__Directions for this task__.
Find and copy each line of the records where the string "omit" shows up.

Items from a data source
━━━

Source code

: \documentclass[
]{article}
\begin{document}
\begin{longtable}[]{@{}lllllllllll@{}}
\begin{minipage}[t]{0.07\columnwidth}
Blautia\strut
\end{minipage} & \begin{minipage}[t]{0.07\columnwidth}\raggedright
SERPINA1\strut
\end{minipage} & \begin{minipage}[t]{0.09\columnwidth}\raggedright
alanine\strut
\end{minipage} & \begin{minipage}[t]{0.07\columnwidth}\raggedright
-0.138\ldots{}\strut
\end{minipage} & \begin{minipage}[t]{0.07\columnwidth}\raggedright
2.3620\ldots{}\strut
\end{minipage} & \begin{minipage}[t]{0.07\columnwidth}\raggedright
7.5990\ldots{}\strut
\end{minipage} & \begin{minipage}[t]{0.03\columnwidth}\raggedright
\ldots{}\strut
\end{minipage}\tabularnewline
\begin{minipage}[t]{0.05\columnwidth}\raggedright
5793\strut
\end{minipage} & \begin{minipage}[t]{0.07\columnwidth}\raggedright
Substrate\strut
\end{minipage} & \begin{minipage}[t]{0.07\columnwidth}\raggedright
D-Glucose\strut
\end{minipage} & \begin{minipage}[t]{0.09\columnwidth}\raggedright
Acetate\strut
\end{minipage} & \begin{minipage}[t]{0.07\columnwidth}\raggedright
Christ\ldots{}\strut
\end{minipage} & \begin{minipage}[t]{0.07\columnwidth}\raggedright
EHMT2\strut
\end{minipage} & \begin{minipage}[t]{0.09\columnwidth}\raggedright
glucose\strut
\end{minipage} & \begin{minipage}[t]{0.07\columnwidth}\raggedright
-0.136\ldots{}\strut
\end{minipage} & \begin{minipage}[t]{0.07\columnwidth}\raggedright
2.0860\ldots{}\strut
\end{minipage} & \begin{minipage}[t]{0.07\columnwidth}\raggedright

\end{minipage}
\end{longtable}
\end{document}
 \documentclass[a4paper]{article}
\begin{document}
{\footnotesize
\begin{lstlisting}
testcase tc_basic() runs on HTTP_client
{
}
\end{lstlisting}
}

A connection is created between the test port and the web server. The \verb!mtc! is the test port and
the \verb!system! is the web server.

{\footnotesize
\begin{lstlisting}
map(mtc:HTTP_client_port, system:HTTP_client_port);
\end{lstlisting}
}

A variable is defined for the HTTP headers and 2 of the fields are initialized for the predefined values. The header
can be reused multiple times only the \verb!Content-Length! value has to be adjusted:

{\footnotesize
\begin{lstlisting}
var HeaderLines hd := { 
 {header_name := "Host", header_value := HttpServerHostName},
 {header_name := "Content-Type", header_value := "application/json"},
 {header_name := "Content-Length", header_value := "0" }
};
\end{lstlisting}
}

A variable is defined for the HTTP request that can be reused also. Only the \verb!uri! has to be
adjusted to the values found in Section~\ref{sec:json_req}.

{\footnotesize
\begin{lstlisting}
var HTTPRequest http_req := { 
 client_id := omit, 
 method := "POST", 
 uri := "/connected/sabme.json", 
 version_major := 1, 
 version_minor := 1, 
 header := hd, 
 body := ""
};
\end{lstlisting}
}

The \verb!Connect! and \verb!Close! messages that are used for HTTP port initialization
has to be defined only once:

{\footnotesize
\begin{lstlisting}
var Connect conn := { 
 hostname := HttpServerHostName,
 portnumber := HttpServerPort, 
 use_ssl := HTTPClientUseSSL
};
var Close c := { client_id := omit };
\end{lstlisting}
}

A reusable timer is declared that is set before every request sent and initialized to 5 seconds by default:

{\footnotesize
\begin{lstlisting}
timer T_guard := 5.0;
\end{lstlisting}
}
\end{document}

━━━

__Expected answer__.
 client_id := omit, 
var Close c := { client_id := omit };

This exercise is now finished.